Windows XP offers this function in its 'Network Connections' control panel.  The actual definition for this is a 'brouter' (a unification of bridge and router), wihch is basically a router that also passes along broadcast traffic.

In-depth information on brouters can be found here:,,sid7_gci211707,00.html
Same thing OS X does via connection sharing.
No, that's NAT, not bridging.  You have a brouter/bridge when both interfaces have the same IP address.
A bridge is when you "bridge" traffic across network interfaces.
Correct.  This is different from NAT in many fundamental ways.

 NAT (Network Address Translation) is the translation of an Internet Protocol address (IP address) used within one network to a different IP address known within another network. One network is designated the inside network and the other is the outside. Typically, a company maps its local inside network addresses to one or more global outside IP addresses and unmaps the global IP addresses on incoming packets back into local IP addresses. This helps ensure security since each outgoing or incoming request must go through a translation process that also offers the opportunity to qualify or authenticate the request or match it to a previous request. NAT also conserves on the number of global IP addresses that a company needs and it lets the company use a single IP address in its communication with the world.

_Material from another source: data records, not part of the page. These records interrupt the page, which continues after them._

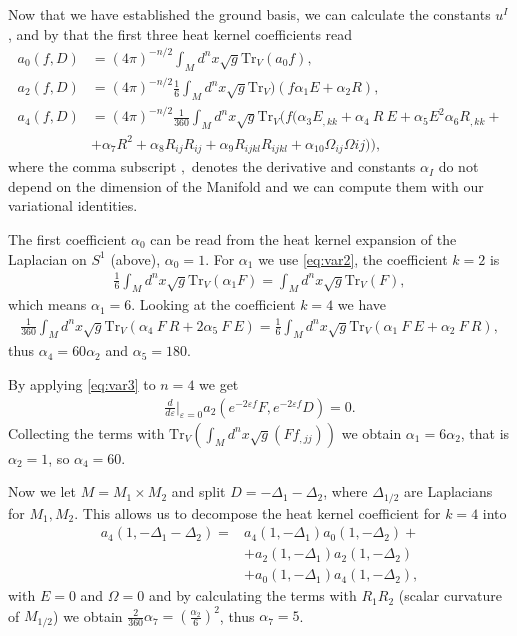 Now that we have established the ground basis, we can calculate the constants
$u^I$, and by that the first three heat kernel coefficients read
\begin{align}
    a_0(f, D) &= (4\pi)^{-n/2}\int_Md^n x\sqrt{g} \text{Tr}_V(a_0 f),\\
    a_2(f, D) &= (4\pi)^{-n/2}\frac{1}{6}\int_Md^n
    x\sqrt{g}\text{Tr}_V)(f\alpha _1 E+\alpha _2 R),\\
    a_4(f, D) &= (4\pi)^{-n/2}\frac{1}{360}\int_Md^n
    x\sqrt{g}\text{Tr}_V(f(\alpha_3 E_{,kk} + \alpha_4\ R\ E + \alpha_5 E^2
    \alpha_6 R_{,kk} + \nonumber\\
    &+\alpha_7 R^2 + \alpha_8 R_{ij}R_{ij} + \alpha_9
    R_{ijkl}R_{ijkl} +\alpha_{10} \Omega_{ij}\Omega{ij})),
\end{align}
where the comma subscript $,$ denotes the derivative and constants $\alpha_I$
do not depend on the dimension of the Manifold and we can compute them with
our variational identities.

The first coefficient $\alpha_0$ can be read from the heat kernel expansion of
the Laplacian on $S^1$ (above), $\alpha_0 = 1$. For $\alpha_1$ we use
\eqref{eq:var2}, the coefficient $k = 2$ is
\begin{align}
    \frac{1}{6} \int_M d^n x\sqrt{g} \text{Tr}_V(\alpha_1F) = \int_M d^n
    x\sqrt{g} \text{Tr}_V(F),
\end{align}
which means $\alpha_1 = 6$. Looking at the coefficient $k=4$ we have
\begin{align}
    \frac{1}{360}\int_Md^n x \sqrt{g}\text{Tr}_V(\alpha_4\ F\ R + 2\alpha_5\ F\ E)
    = \frac{1}{6} \int_Md^n x\sqrt{g}\text{Tr}_V(\alpha_1\ F\ E + \alpha_2\ F\ R),
\end{align}
thus $\alpha_4 = 60\alpha_2$ and $\alpha_5 = 180$.

By applying  \eqref{eq:var3} to $n=4$ we get
\begin{align}
    \frac{d}{d\varepsilon}|_{\varepsilon=0} a_2(e^{-2\varepsilon f}F,
    e^{-2\varepsilon f}D) = 0.
\end{align}
Collecting the terms with $\text{Tr}_V(\int_Md^nx\sqrt{g}(Ff_{,jj}))$ we
obtain $\alpha_1 = 6\alpha_2$, that is $\alpha_2 = 1$, so $\alpha_4 = 60$.

Now we let $M=M_1\times M_2$ and split $D = -\Delta_1 -\Delta_2$, where
$\Delta_{1/2}$ are Laplacians for $M_1, M_2$. This allows us to decompose the heat
kernel coefficient for $k=4$ into
\begin{align}
    a_4(1,-\Delta_1-\Delta_2) =& a_4(1, -\Delta_1) a_0(1,
    -\Delta_2)\nonumber+ \\
                               &+a_2(1,-\Delta_1) a_2(1,-\Delta_2)\nonumber \\
                               &+ a_0(1,-\Delta_1)a_4(1,-\Delta_2),
\end{align}
with $E=0$ and $\Omega =0$ and by calculating the terms with $R_1R_2$  (scalar
curvature of $M_{1/2}$) we obtain $\frac{2}{360}\alpha_7 =
(\frac{\alpha_2}{6})^2$, thus $\alpha_7 = 5$.

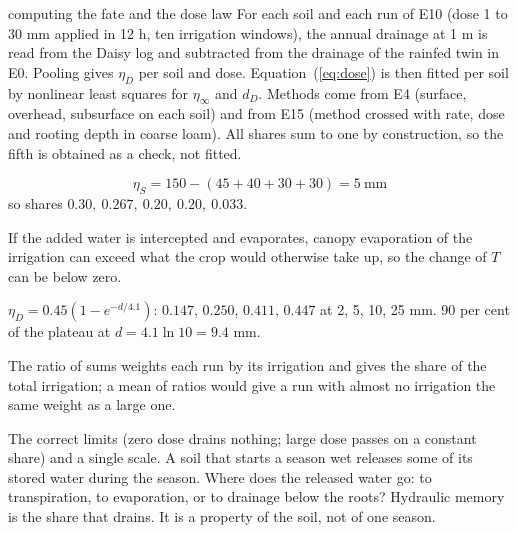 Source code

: 
\begin{daisybox}{computing the fate and the dose law}
For each soil and each run of E10 (dose 1 to 30 mm applied in 12 h, ten irrigation windows), the annual drainage at 1 m is read from the Daisy log and subtracted from the drainage of the rainfed twin in E0. Pooling gives $\eta_D$ per soil and dose. Equation~(\ref{eq:dose}) is then fitted per soil by nonlinear least squares for $\eta_\infty$ and $d_D$. Methods come from E4 (surface, overhead, subsurface on each soil) and from E15 (method crossed with rate, dose and rooting depth in coarse loam). All shares sum to one by construction, so the fifth is obtained as a check, not fitted.
\end{daisybox}

\sol {}\ans \[\eta_S=150-(45+40+30+30)=5\ \text{mm}\]
so shares $0.30,\ 0.267,\ 0.20,\ 0.20,\ 0.033$. \finans

\sol  If the added water is intercepted and evaporates, canopy evaporation of the irrigation can exceed what the crop would otherwise take up, so the change of $T$ can be below zero. \finans

\sol {}\ans $\eta_D=0.45(1-e^{-d/4.1})$: $0.147$, $0.250$, $0.411$, $0.447$ at 2, 5, 10, 25 mm. 90 per cent of the plateau at $d=4.1\ln10=9.4$ mm. \finans

\sol  The ratio of sums weights each run by its irrigation and gives the share of the total irrigation; a mean of ratios would give a run with almost no irrigation the same weight as a large one. \finans

\sol  The correct limits (zero dose drains nothing; large dose passes on a constant share) and a single scale.
\label{ch:mem}
A soil that starts a season wet releases some of its stored water during the season. Where does the released water go: to transpiration, to evaporation, or to drainage below the roots? Hydraulic memory is the share that drains. It is a property of the soil, not of one season. \finans

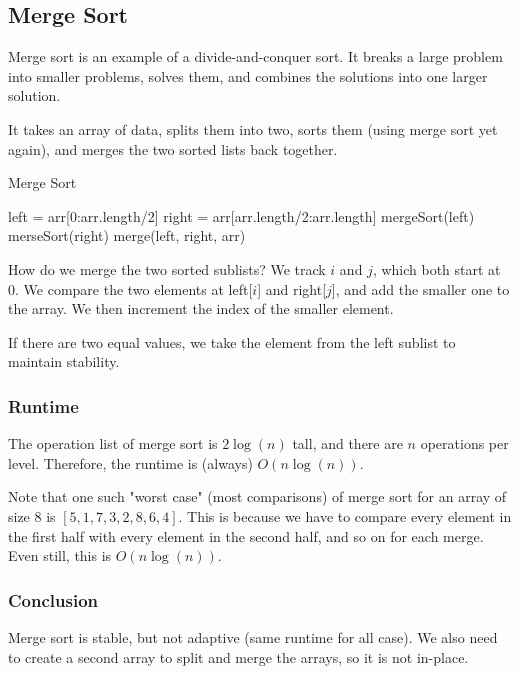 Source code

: 
\subsection{Merge Sort}

Merge sort is an example of a divide-and-conquer sort. It breaks a large problem into smaller problems, solves them, and combines the solutions into one larger solution.

It takes an array of data, splits them into two, sorts them (using merge sort yet again), and merges the two sorted lists back together.

\begin{algorithm}
	\caption{Merge Sort}
	left = arr[0:arr.length/2]\;
	right = arr[arr.length/2:arr.length]\;
	mergeSort(left)\;
	merseSort(right)\;
	merge(left, right, arr)\;
\end{algorithm}

How do we merge the two sorted sublists? We track \( i \) and \( j \), which both start at 0. We compare the two elements at left[\( i \)] and right[\( j \)], and add the smaller one to the array. We then increment the index of the smaller element. 

\begin{note}
	If there  are two equal values, we take the element from the left sublist to maintain stability.
\end{note}

\subsubsection{Runtime}
The operation list of merge sort is \( 2\log (n) \) tall, and there are \( n \) operations per level. Therefore, the runtime is (always) \( O(n\log (n)) \).

\begin{note}
	Note that one such "worst case" (most comparisons) of merge sort for an array of size 8 is \([5, 1, 7, 3, 2, 8, 6, 4]\). This is because we have to compare every element in the first half with every element in the second half, and so on for each merge. Even still, this is \( O(n\log (n)) \).
\end{note}

\subsubsection{Conclusion}
Merge sort is stable, but not adaptive (same runtime for all case). We also need to create a second array to split and merge the arrays, so it is not in-place.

NAT is included as part of a router and is often part of a corporate firewall. Network administrators create a NAT table that does the global-to-local and local-to-global IP address mapping. NAT can also be used in conjunction with policy routing. NAT can be statically defined or it can be set up to dynamically translate from and to a pool of IP addresses. Cisco's version of NAT lets an administrator create tables that map:

    * A local IP address to one global IP address statically
    * A local IP address to any of a rotating pool of global IP addresses that a company may have
    * A local IP address plus a particular TCP port to a global IP address or one in a pool of them
    * A global IP address to any of a pool of local IP addresses on a round-robin basis

NAT is described in general terms in RFC 1631. which discusses NAT's relationship to Classless Interdomain Routing (CIDR) as a way to reduce the IP address depletion problem. NAT reduces the need for a large amount of publicly known IP addresses by creating a separation between publicly known and privately known IP addresses. CIDR aggregates publicly known IP addresses into blocks so that fewer IP addresses are wasted. In the end, both extend the use of IPv4 IP addresses for a few more years before IPv6 is generally supported.

All that notwithstanding, birdofprey, have you tried setting buth interfaces to the same IP address in the Network panel of System Preferences?